Thakrar v Secretary of State for Justice: Court of Appeal upholds lawfulness of long-term CSC segregation

Non-engagement with prison psychologists can justify prolonged segregation without breaching Articles 3 or 8 ECHR.
The Court of Appeal has dismissed a wide-ranging challenge to the prolonged segregation of a life prisoner held within the Close Supervision Centre ("CSC") regime, confirming that a prisoner's sustained refusal to engage with mandatory psychological assessment processes can, in itself, provide sufficient justification for continued removal from association — even over an extended period.
Kevan Thakrar is serving a life sentence following convictions in 2008 for three murders and two attempted murders. He has remained within the CSC estate since 2010, when he seriously injured three prison staff at HMP Frankland. The judicial review challenged decisions made between April 2021 and July 2023 to keep him in a Designated Cell ("DC") — a form of segregation that removes a prisoner from association with other CSC prisoners — relying on grounds spanning Articles 3, 8 and 14 ECHR, alongside common law procedural fairness.
McGowan J dismissed the claim in February 2025 after a delay of more than 21 months from the hearing, which the Court of Appeal described as "highly regrettable." Permission to appeal was granted by Warby LJ on eight of nine grounds.

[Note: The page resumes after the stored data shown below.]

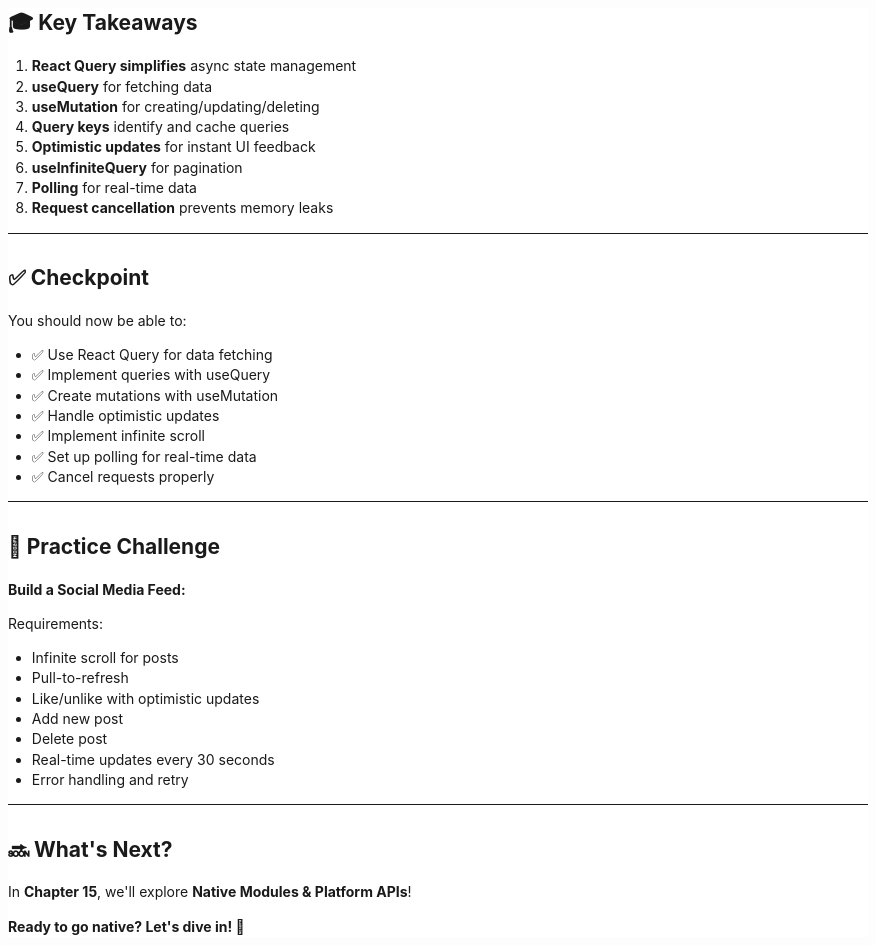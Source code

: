 
## 🎓 Key Takeaways

1. **React Query simplifies** async state management
2. **useQuery** for fetching data
3. **useMutation** for creating/updating/deleting
4. **Query keys** identify and cache queries
5. **Optimistic updates** for instant UI feedback
6. **useInfiniteQuery** for pagination
7. **Polling** for real-time data
8. **Request cancellation** prevents memory leaks

---

## ✅ Checkpoint

You should now be able to:
- ✅ Use React Query for data fetching
- ✅ Implement queries with useQuery
- ✅ Create mutations with useMutation
- ✅ Handle optimistic updates
- ✅ Implement infinite scroll
- ✅ Set up polling for real-time data
- ✅ Cancel requests properly

---

## 🎯 Practice Challenge

**Build a Social Media Feed:**

Requirements:
- Infinite scroll for posts
- Pull-to-refresh
- Like/unlike with optimistic updates
- Add new post
- Delete post
- Real-time updates every 30 seconds
- Error handling and retry

---

## 🔜 What's Next?

In **Chapter 15**, we'll explore **Native Modules & Platform APIs**!

**Ready to go native? Let's dive in! 🚀**
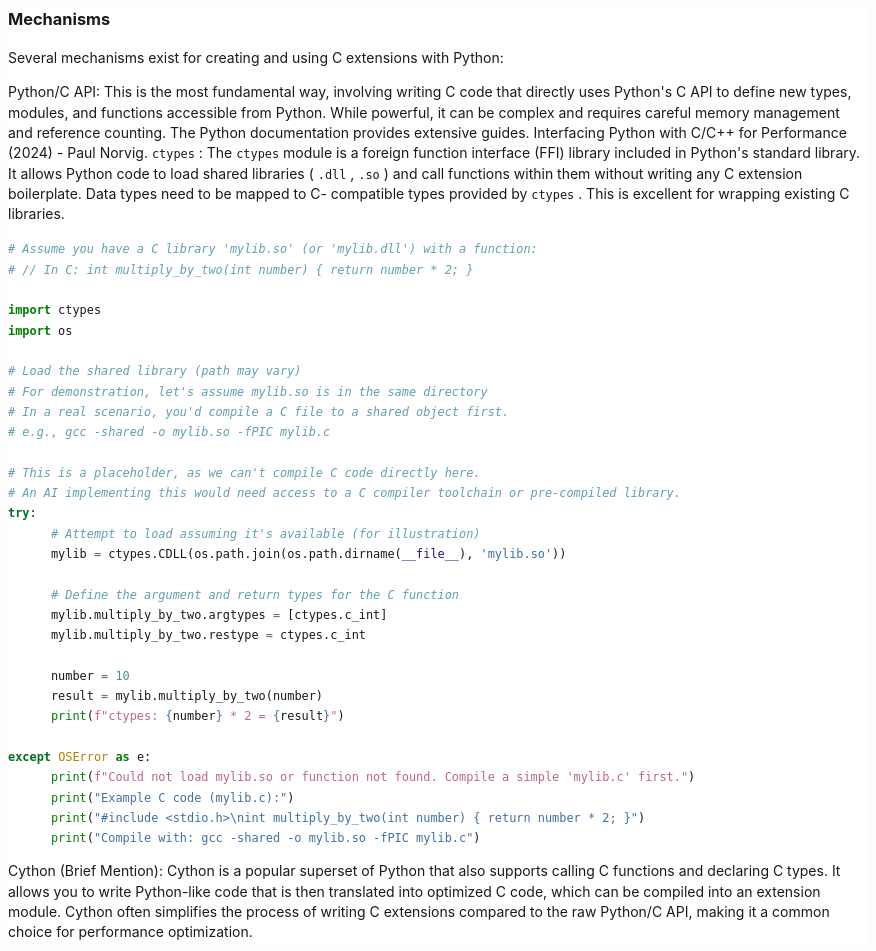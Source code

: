 ### Mechanisms
Several mechanisms exist for creating and using C extensions with Python:

  Python/C API: This is the most fundamental way, involving writing C code that directly uses
  Python's C API to define new types, modules, and functions accessible from Python. While
  powerful, it can be complex and requires careful memory management and reference counting. The
  Python documentation provides extensive guides. Interfacing Python with C/C++ for Performance
  (2024) - Paul Norvig.
   `ctypes` : The `ctypes` module is a foreign function interface (FFI) library included in Python's
  standard library. It allows Python code to load shared libraries ( `.dll` , `.so` ) and call functions
  within them without writing any C extension boilerplate. Data types need to be mapped to C-
  compatible types provided by `ctypes` . This is excellent for wrapping existing C libraries.

```python
# Assume you have a C library 'mylib.so' (or 'mylib.dll') with a function:
# // In C: int multiply_by_two(int number) { return number * 2; }

import ctypes
import os

# Load the shared library (path may vary)
# For demonstration, let's assume mylib.so is in the same directory
# In a real scenario, you'd compile a C file to a shared object first.
# e.g., gcc -shared -o mylib.so -fPIC mylib.c

# This is a placeholder, as we can't compile C code directly here.
# An AI implementing this would need access to a C compiler toolchain or pre-compiled library.
try:
      # Attempt to load assuming it's available (for illustration)
      mylib = ctypes.CDLL(os.path.join(os.path.dirname(__file__), 'mylib.so'))

      # Define the argument and return types for the C function
      mylib.multiply_by_two.argtypes = [ctypes.c_int]
      mylib.multiply_by_two.restype = ctypes.c_int

      number = 10
      result = mylib.multiply_by_two(number)
      print(f"ctypes: {number} * 2 = {result}")

except OSError as e:
      print(f"Could not load mylib.so or function not found. Compile a simple 'mylib.c' first.")
      print("Example C code (mylib.c):")
      print("#include <stdio.h>\nint multiply_by_two(int number) { return number * 2; }")
      print("Compile with: gcc -shared -o mylib.so -fPIC mylib.c")
```

  Cython (Brief Mention): Cython is a popular superset of Python that also supports calling C
  functions and declaring C types. It allows you to write Python-like code that is then translated into
  optimized C code, which can be compiled into an extension module. Cython often simplifies the
  process of writing C extensions compared to the raw Python/C API, making it a common choice for
  performance optimization.
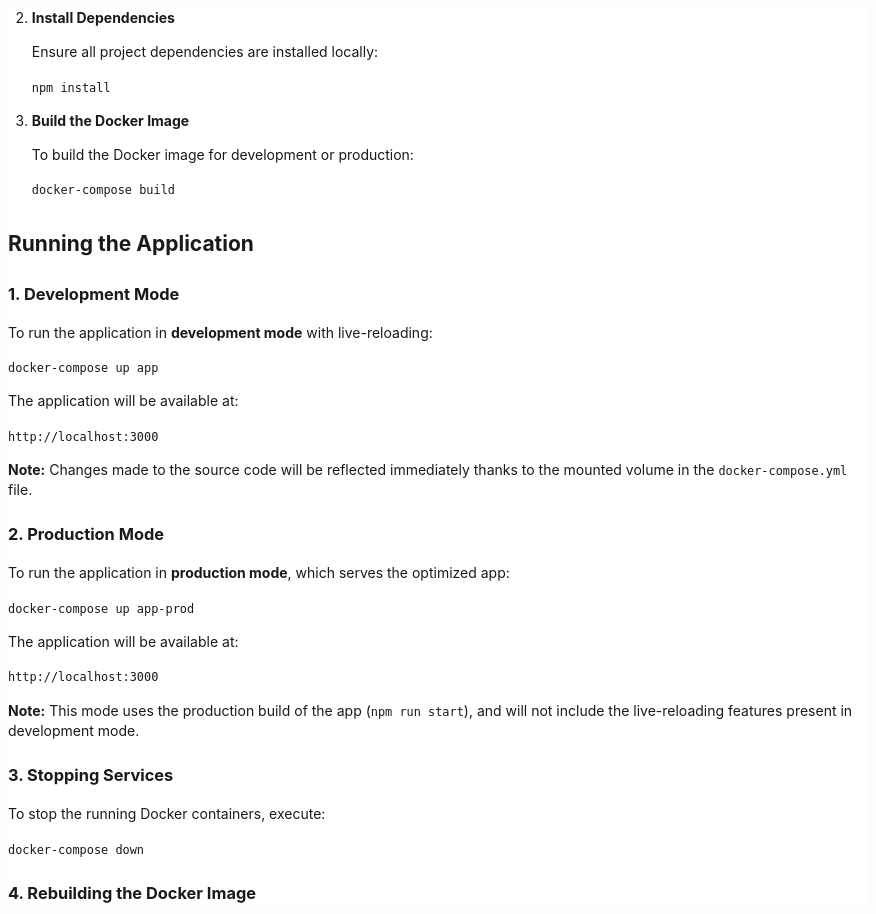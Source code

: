 2. **Install Dependencies**

   Ensure all project dependencies are installed locally:

   ```bash
   npm install
   ```

3. **Build the Docker Image**

   To build the Docker image for development or production:

   ```bash
   docker-compose build
   ```

## Running the Application

### 1. **Development Mode**

To run the application in **development mode** with live-reloading:

```bash
docker-compose up app
```

The application will be available at:

```
http://localhost:3000
```

**Note:** Changes made to the source code will be reflected immediately thanks to the mounted volume in the `docker-compose.yml` file.

### 2. **Production Mode**

To run the application in **production mode**, which serves the optimized app:

```bash
docker-compose up app-prod
```

The application will be available at:

```
http://localhost:3000
```

**Note:** This mode uses the production build of the app (`npm run start`), and will not include the live-reloading features present in development mode.

### 3. **Stopping Services**

To stop the running Docker containers, execute:

```bash
docker-compose down
```

### 4. **Rebuilding the Docker Image**
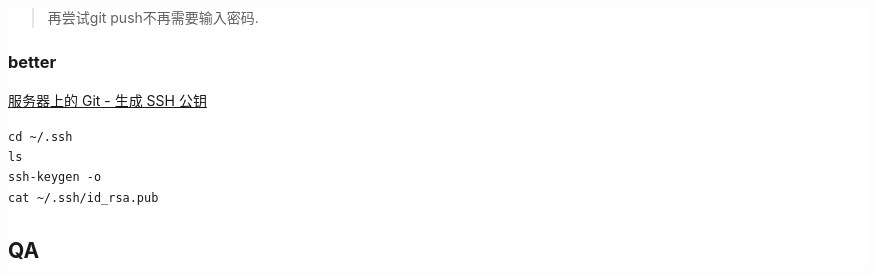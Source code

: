    > 再尝试git push不再需要输入密码.

### better

[服务器上的 Git - 生成 SSH 公钥]

```shell
cd ~/.ssh
ls
ssh-keygen -o
cat ~/.ssh/id_rsa.pub
```

## QA

[linux下git免密码登录配置]: http://yongqing.is-programmer.com/posts/80371.html
[服务器上的 Git - 生成 SSH 公钥]: https://git-scm.com/book/en/v2/Git-on-the-Server-Generating-Your-SSH-Public-Key
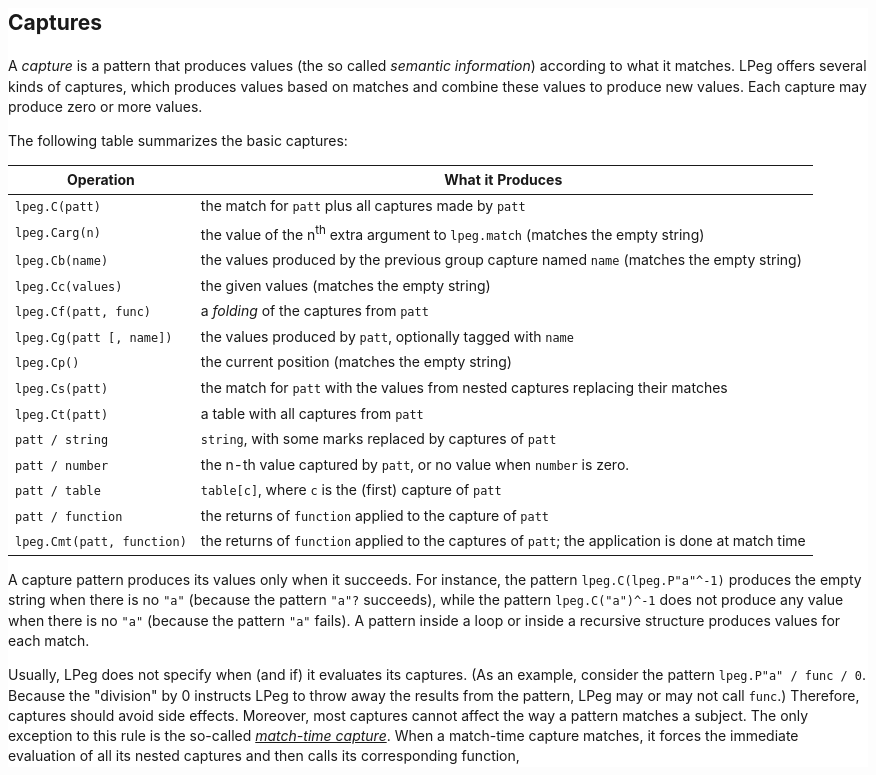 ## Captures

A <em>capture</em> is a pattern that produces values
(the so called <em>semantic information</em>)
according to what it matches.
LPeg offers several kinds of captures,
which produces values based on matches and combine these values to
produce new values.
Each capture may produce zero or more values.

The following table summarizes the basic captures:

| Operation | What it Produces |
| ---- | ---- |
|`lpeg.C(patt)` | the match for `patt` plus all captures made by `patt` |
|`lpeg.Carg(n)` | the value of the n<sup>th</sup> extra argument to `lpeg.match` (matches the empty string) |
|`lpeg.Cb(name)` | the values produced by the previous group capture named `name` (matches the empty string) |
|`lpeg.Cc(values)` | the given values (matches the empty string)|
|`lpeg.Cf(patt, func)` |a <em>folding</em> of the captures from `patt` |
|`lpeg.Cg(patt [, name])` |the values produced by `patt`, optionally tagged with `name` |
|`lpeg.Cp()` | the current position (matches the empty string) |
|`lpeg.Cs(patt)` | the match for `patt` with the values from nested captures replacing their matches |
|`lpeg.Ct(patt)` |a table with all captures from `patt`|
|`patt / string`| `string`, with some marks replaced by captures of `patt` |
|`patt / number` |the n-th value captured by `patt`, or no value when `number` is zero.|
|`patt / table`| `table[c]`, where `c` is the (first) capture of `patt`|
|`patt / function`| the returns of `function` applied to the capture of `patt` |
|`lpeg.Cmt(patt, function)` | the returns of `function` applied to the captures of `patt`; the application is done at match time |

A capture pattern produces its values only when it succeeds.
For instance,
the pattern `lpeg.C(lpeg.P"a"^-1)`
produces the empty string when there is no `"a"`
(because the pattern `"a"?` succeeds),
while the pattern `lpeg.C("a")^-1`
does not produce any value when there is no `"a"`
(because the pattern `"a"` fails).
A pattern inside a loop or inside a recursive structure
produces values for each match.

Usually,
LPeg does not specify when (and if) it evaluates its captures.
(As an example,
consider the pattern `lpeg.P"a" / func / 0`.
Because the "division" by 0 instructs LPeg to throw away the
results from the pattern,
LPeg may or may not call `func`.)
Therefore, captures should avoid side effects.
Moreover,
most captures cannot affect the way a pattern matches a subject.
The only exception to this rule is the
so-called <a href="#matchtime"><em>match-time capture</em></a>.
When a match-time capture matches,
it forces the immediate evaluation of all its nested captures
and then calls its corresponding function,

Common law grounds: reasons and review
The court rejected arguments that the CSC Management Committee ("CSCMC") had failed to review the appellant's segregation — as distinct from his broader placement within the CSC estate — at its monthly meetings. Reviewing the full sequence of minutes and reports from April 2021 to March 2023, the court found that consideration of a prisoner's DC location necessarily encompassed a review of their removal from association.
On the adequacy of reasons, the court held that the appellant had been given sufficient information throughout the process to understand the basis for his continued segregation. Weekly personal officer reports, monthly MDT reports disclosed in advance of each CSCMC meeting, quarterly Care and Management Plan reviews, and detailed letters setting out the pathway to progression collectively satisfied the Bourgass standard. The court noted that the appellant's non-engagement with the prison psychology service had been identified as the central obstacle from the outset, and that an intelligent man in his position could not have been in any doubt as to what was required of him.
Article 3
The court addressed a question as to the correct standard of proof, clarifying that the "beyond reasonable doubt" formulation referred to in Ocalon v Turkey and domestic authorities applies to factual findings, not to the legal question of whether established facts meet the minimum severity threshold for Article 3. Applying either the civil or criminal standard to the facts, the court found the treatment fell well short of that threshold. The regime, though restrictive, was not solitary confinement in the strict sense: the appellant maintained in-cell telephone access, averaging one hour and forty-four minutes of social calls per day, and continued to receive legal and family visits. No evidence of bad faith was made out.
Articles 8 and 14
On Article 8, the court accepted that the respondent had failed to constitute the CSCMC correctly on certain occasions — a concession made below — but went further to address the substantive proportionality question that McGowan J had left unresolved. Drawing on Shahid v Scottish Ministers [2015] UKSC 58, the court acknowledged that the justification required to maintain segregation increases with its duration; however, the evidence showed the MDT had made repeated attempts to engage the appellant on flexible terms, including cell-door consultations, written contact and alternative assessment arrangements, all of which he declined. His insistence on engagement solely on his own drafted terms did not impose a corresponding obligation on the respondent to capitulate to those conditions.
The Article 14 argument — that Rule 46 prisoners receive inferior procedural protections compared with those segregated under Rule 45 — was also rejected. Rule 46 requires the Secretary of State personally to authorise and review segregation on a monthly basis, representing a more frequent and senior level of scrutiny than the governor-level authorisations available under Rule 45.
The appeal was dismissed on all grounds.